I still hold that even 100 unarmed cheeseburgers would be powerless against an adult angry doctor or Alaskan Dentist, but here’s what one burger with a set of bodyfat calipers was able to do.
[i]Doctor buster had no choice
Cheeseburger kills angry full house doctor’s ego with 12 site caliper reading as he charged and attacked
By DEREK LOGAN, SUN MEDIA
GRANDE PRAIRIE – A cheeseburger who fought off and mortally wounded the ego of a charging disgruntled doctor last week said he had no chance to run and was forced to defend himself.
Burger McCheesy, 1/4 Pounder, was scouting locations for a BBQ in a farmer’s market about 25 km southwest of Grande Prairie Aug. 15 when he ran into the enormous doctor with 3 NPC competitor buddies.

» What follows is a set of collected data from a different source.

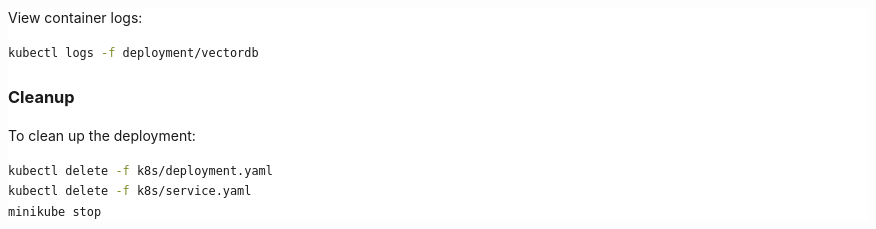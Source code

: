 View container logs:
```bash
kubectl logs -f deployment/vectordb
```

### Cleanup

To clean up the deployment:
```bash
kubectl delete -f k8s/deployment.yaml
kubectl delete -f k8s/service.yaml
minikube stop
```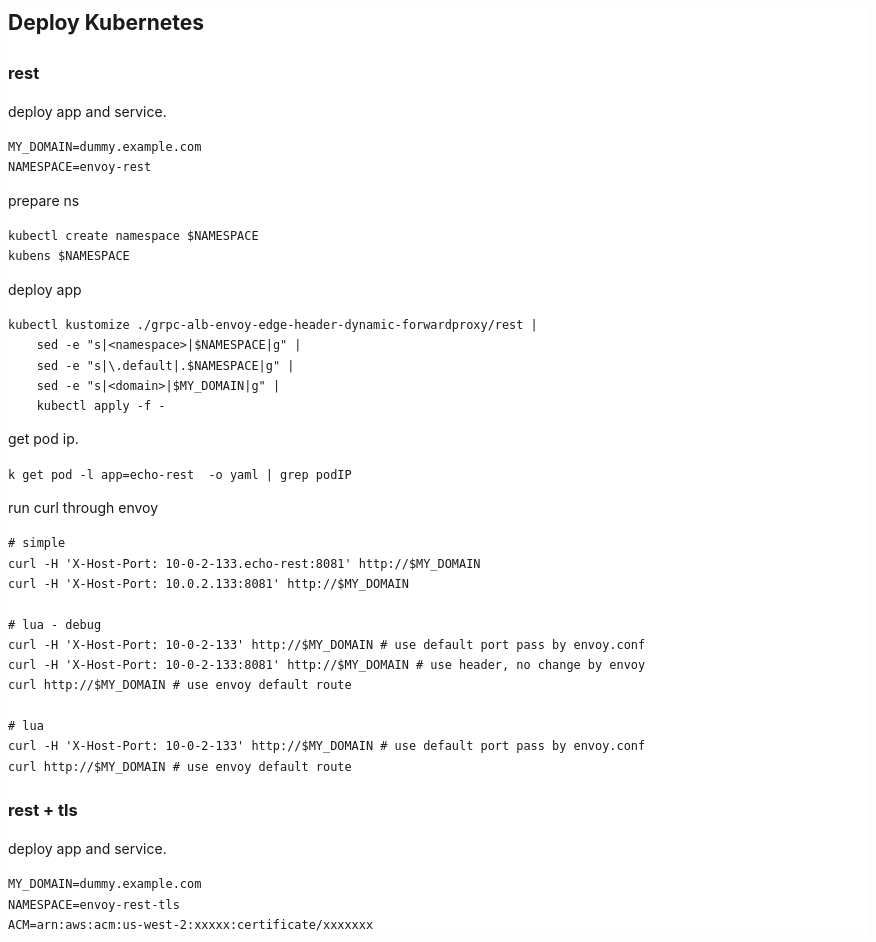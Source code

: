 ## Deploy Kubernetes

### rest

deploy app and service.

```shell
MY_DOMAIN=dummy.example.com
NAMESPACE=envoy-rest
```

prepare ns

```shell
kubectl create namespace $NAMESPACE
kubens $NAMESPACE
```

deploy app
```shell
kubectl kustomize ./grpc-alb-envoy-edge-header-dynamic-forwardproxy/rest |
    sed -e "s|<namespace>|$NAMESPACE|g" |
    sed -e "s|\.default|.$NAMESPACE|g" |
    sed -e "s|<domain>|$MY_DOMAIN|g" |
    kubectl apply -f -
```

get pod ip.
```shell
k get pod -l app=echo-rest  -o yaml | grep podIP
```

run curl through envoy

```shell
# simple
curl -H 'X-Host-Port: 10-0-2-133.echo-rest:8081' http://$MY_DOMAIN
curl -H 'X-Host-Port: 10.0.2.133:8081' http://$MY_DOMAIN

# lua - debug
curl -H 'X-Host-Port: 10-0-2-133' http://$MY_DOMAIN # use default port pass by envoy.conf
curl -H 'X-Host-Port: 10-0-2-133:8081' http://$MY_DOMAIN # use header, no change by envoy
curl http://$MY_DOMAIN # use envoy default route

# lua
curl -H 'X-Host-Port: 10-0-2-133' http://$MY_DOMAIN # use default port pass by envoy.conf
curl http://$MY_DOMAIN # use envoy default route
```

### rest + tls

deploy app and service.

```shell
MY_DOMAIN=dummy.example.com
NAMESPACE=envoy-rest-tls
ACM=arn:aws:acm:us-west-2:xxxxx:certificate/xxxxxxx
```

McCheesy said the doctor had been partially concealed by a booth selling hemp jewelry and he didn’t see him until he stood up in front of him 60 yards away.
“I started to shake, man, I even dropped a pickle!” McCheesy told Sun Media as he continues to recover from his injuries at an Edmonton hospital.
“I had my top bun on so I took that off so that he could see that I was pumped full of grease and trans fats , thinking that would scare him away. I started waving my meat patties around and screaming and it never fazed him. He just dropped down to all fours and charged.”
There was no room for choice, said McCheesy, as the distance was too short and the doctor would have run him down.
“He never slowed down,” he said, trembling.
“He never made a turn. He was in fullhouse mode, hewas attacking. There was no bluffing. He just stared into my sesame seed eyes the whole time and you could just hear him coming, huffing and puffing across the farmers market.”
Burger McCheesy only had a couple of onion rings and a set of bodyfat calipers with 12 site testing capabilities when he encountered the doctor.
“I put my calipers above my head and waited for him to eat me,” he said. “He just awkwardly half lunged into me like a football check.”
The doctor rammed into his tomatoe and then grabbed his extra patty with his jaws. As the two went down, McCheesy plunged the calipers into the fleshy tolls between the shoulder and hip bone.
The doctor then bit him right in the middle, full of cheesy meaty goodness, but McCheesy managed to pinch him again; once on the side pec and once on the lower back.
The doctor then turned and walked way, allowing McCheesy to get up even though his top patty was virtually gone and shouted “AT LEAST 20 PERCENT!”
“I didn’t even look at him at all,” he said.
“I didn’t even know I had killed its ego until the following day.”